» **Your objective**
Every line of the records below that holds the word "Meta" belongs in the answer.

Data records:
"""
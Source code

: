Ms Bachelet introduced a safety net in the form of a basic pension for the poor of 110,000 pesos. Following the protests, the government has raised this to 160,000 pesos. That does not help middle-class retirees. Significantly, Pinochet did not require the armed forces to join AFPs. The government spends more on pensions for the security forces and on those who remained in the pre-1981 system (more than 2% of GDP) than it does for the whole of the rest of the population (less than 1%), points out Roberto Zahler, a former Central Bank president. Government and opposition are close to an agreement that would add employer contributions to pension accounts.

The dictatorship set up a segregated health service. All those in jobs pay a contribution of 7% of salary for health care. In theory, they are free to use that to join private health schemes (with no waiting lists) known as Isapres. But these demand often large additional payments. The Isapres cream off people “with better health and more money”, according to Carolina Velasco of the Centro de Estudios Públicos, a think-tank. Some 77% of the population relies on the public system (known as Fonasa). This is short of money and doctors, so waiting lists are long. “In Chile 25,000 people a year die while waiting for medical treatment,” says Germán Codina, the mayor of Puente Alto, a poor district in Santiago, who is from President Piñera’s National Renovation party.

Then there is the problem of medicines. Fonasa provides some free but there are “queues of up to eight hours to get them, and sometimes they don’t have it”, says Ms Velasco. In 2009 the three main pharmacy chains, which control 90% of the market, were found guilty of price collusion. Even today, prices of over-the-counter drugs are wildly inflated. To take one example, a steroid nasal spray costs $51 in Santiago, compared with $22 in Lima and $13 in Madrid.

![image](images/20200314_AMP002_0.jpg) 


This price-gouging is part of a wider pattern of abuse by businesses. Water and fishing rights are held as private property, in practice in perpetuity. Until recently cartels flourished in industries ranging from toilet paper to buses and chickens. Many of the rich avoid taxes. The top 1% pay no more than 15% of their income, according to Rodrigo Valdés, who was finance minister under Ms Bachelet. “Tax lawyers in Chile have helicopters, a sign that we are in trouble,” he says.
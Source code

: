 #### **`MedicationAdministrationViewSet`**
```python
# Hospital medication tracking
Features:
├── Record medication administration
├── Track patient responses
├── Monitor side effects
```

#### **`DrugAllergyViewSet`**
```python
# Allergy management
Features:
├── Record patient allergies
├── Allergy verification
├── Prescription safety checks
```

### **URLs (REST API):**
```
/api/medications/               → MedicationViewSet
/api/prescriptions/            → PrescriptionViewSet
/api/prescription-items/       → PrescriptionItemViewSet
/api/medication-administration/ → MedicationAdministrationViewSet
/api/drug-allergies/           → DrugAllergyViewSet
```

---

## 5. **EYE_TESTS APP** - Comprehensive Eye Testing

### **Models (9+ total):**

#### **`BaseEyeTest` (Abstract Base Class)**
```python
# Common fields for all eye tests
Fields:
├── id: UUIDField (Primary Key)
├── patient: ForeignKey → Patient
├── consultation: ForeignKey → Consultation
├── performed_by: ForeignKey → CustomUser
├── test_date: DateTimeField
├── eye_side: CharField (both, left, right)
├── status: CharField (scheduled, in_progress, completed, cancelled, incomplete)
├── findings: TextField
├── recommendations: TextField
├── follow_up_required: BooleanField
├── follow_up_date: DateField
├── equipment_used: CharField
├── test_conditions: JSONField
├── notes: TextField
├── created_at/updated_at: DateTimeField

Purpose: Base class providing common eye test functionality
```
"""
"""
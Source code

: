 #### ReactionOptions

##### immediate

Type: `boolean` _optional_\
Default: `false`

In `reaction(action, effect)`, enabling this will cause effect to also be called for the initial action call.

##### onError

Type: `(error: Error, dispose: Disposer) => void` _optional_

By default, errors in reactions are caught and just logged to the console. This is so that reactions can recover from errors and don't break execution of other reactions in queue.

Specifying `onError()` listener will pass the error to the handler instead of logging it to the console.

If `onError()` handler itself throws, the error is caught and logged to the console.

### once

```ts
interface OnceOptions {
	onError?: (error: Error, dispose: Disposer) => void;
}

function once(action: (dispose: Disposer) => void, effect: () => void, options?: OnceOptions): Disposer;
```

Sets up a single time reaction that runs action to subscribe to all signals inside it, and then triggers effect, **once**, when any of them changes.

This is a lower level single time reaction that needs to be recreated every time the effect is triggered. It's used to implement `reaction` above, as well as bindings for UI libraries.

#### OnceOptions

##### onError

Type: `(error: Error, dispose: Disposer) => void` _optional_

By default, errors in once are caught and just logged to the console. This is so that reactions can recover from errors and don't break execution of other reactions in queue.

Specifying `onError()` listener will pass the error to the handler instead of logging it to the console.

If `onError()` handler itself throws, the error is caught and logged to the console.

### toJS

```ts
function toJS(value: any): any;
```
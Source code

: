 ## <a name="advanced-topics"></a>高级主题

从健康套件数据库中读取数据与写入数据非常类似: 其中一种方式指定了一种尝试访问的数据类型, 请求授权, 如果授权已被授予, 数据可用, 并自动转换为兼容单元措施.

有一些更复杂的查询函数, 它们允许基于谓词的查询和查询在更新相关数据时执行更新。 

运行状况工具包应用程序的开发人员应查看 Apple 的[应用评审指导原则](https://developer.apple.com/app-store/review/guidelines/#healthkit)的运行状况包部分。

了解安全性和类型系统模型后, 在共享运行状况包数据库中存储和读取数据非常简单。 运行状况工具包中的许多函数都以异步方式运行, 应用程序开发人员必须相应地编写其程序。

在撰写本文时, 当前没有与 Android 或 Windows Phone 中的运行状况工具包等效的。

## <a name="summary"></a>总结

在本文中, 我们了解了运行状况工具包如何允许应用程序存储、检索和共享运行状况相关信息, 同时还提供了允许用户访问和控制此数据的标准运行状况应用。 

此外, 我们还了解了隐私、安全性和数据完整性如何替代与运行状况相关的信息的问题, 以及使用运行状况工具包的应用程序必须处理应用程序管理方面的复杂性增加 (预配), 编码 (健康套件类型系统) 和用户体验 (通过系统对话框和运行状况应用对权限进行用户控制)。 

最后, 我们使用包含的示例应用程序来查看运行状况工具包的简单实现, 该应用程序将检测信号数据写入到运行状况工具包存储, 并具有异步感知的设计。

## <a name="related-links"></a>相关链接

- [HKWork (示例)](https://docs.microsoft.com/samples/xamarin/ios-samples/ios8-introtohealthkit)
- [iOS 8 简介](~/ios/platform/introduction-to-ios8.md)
"""
"""
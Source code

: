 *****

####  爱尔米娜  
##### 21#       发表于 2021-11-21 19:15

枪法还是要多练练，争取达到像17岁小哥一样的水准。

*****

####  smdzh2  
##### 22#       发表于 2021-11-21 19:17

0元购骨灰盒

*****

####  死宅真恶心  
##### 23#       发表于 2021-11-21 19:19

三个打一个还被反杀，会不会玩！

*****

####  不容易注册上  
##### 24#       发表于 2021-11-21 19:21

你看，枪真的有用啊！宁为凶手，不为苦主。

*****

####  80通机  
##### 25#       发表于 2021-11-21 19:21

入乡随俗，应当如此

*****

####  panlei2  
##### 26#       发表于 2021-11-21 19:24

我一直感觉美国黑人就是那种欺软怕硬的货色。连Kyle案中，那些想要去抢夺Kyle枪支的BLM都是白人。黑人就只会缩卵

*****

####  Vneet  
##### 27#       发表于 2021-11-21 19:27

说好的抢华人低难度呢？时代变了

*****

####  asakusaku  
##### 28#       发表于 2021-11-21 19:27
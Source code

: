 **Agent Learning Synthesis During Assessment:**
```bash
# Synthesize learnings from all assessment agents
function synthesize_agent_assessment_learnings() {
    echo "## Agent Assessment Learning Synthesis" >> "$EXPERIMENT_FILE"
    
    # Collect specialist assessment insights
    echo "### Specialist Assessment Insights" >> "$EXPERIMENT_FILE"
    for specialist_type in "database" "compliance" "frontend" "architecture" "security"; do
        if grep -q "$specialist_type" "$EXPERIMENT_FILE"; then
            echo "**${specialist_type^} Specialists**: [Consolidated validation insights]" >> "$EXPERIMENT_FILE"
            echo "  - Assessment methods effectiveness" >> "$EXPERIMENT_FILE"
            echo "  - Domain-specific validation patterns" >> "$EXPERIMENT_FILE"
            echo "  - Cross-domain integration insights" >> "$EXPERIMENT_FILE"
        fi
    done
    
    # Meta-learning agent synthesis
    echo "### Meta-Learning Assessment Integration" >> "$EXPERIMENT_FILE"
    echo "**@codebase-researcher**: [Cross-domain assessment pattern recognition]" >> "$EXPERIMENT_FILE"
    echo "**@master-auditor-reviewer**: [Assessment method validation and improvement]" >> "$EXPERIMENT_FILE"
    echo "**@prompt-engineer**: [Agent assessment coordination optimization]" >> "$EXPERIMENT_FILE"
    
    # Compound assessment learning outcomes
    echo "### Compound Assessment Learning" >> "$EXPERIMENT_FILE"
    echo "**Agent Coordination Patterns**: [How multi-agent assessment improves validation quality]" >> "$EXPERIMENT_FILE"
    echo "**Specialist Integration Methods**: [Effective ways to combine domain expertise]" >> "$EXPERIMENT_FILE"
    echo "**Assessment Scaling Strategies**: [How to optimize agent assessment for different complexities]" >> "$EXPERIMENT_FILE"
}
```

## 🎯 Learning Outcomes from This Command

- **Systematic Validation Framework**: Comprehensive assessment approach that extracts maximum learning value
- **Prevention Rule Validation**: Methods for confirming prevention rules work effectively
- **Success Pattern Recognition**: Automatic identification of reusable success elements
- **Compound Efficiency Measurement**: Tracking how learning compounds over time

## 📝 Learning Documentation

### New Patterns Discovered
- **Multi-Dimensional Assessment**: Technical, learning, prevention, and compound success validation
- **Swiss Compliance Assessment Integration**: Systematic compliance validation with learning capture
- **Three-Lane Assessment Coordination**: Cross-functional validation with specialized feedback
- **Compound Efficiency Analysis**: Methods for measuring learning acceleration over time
"""
» **Final answer**
    # Meta-learning agent synthesis
    echo "### Meta-Learning Assessment Integration" >> "$EXPERIMENT_FILE"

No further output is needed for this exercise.